(Working data Opens)

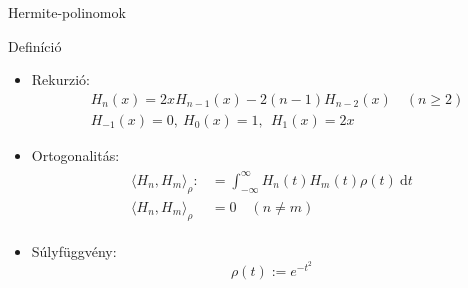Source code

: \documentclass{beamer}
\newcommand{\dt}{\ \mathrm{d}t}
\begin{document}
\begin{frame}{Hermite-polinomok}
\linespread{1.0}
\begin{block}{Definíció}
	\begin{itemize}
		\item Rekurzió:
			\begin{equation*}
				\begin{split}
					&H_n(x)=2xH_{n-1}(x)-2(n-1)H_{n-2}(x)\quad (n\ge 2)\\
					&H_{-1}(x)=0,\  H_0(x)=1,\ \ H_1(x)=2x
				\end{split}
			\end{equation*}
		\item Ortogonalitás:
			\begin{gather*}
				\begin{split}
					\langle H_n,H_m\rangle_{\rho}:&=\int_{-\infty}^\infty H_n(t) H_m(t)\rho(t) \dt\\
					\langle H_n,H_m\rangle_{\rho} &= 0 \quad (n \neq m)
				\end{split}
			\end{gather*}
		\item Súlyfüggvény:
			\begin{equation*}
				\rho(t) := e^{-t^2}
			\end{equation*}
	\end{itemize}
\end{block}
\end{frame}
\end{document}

(Working data Closes)
(Working data Opens)

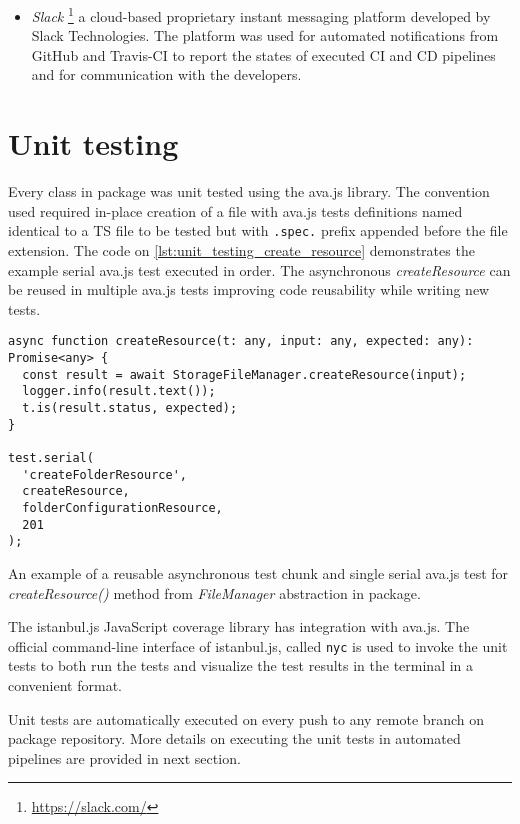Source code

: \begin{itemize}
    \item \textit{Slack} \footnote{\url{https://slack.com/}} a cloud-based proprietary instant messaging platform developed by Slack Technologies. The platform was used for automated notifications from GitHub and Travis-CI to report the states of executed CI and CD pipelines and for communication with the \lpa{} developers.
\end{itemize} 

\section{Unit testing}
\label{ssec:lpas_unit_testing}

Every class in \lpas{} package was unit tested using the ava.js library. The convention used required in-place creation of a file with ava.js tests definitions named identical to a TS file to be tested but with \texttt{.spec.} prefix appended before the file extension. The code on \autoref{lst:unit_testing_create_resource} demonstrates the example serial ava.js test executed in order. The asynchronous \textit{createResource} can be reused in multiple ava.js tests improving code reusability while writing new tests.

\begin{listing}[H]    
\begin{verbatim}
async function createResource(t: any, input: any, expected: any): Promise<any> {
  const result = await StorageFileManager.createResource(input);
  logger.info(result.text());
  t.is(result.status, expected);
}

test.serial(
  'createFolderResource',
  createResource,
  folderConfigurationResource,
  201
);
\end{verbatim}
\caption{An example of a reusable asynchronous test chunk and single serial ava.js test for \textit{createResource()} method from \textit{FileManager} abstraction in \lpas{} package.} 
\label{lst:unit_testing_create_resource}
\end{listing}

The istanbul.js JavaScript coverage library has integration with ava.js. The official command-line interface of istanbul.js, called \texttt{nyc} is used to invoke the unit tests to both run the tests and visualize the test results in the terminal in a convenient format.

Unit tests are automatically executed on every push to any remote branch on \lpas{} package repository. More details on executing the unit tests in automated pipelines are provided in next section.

(Working data Closes)
(Working data Opens)

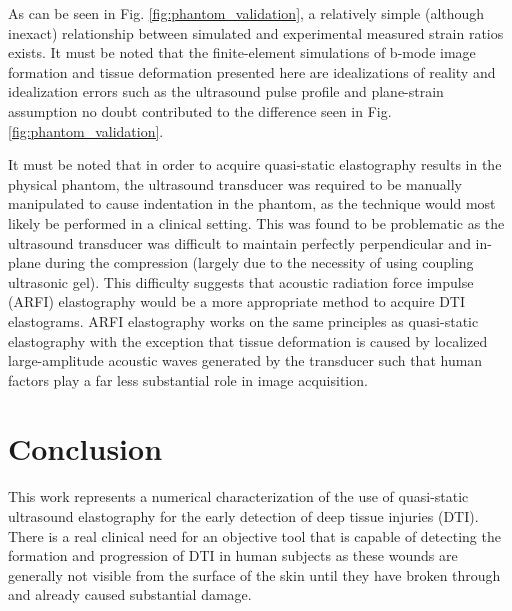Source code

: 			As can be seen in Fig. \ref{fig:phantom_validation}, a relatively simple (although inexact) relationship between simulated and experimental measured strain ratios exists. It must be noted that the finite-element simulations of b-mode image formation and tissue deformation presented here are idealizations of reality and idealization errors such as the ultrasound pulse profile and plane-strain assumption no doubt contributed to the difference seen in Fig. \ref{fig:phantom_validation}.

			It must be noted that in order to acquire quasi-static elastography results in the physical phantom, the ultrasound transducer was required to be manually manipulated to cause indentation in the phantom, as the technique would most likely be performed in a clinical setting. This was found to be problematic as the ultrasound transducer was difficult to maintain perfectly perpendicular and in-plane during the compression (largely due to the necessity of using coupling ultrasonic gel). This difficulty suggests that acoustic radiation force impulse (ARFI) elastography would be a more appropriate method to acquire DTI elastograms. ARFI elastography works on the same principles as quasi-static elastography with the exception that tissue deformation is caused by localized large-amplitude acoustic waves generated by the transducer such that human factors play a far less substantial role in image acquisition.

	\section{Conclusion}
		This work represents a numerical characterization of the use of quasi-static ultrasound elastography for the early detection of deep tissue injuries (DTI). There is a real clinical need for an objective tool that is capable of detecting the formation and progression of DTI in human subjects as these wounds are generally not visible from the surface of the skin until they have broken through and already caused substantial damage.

(Working data Closes)

### Problem description
Across the entries above, work out the count of lines that hold the word "itemize", and state that number alone.

### Solution to this task
4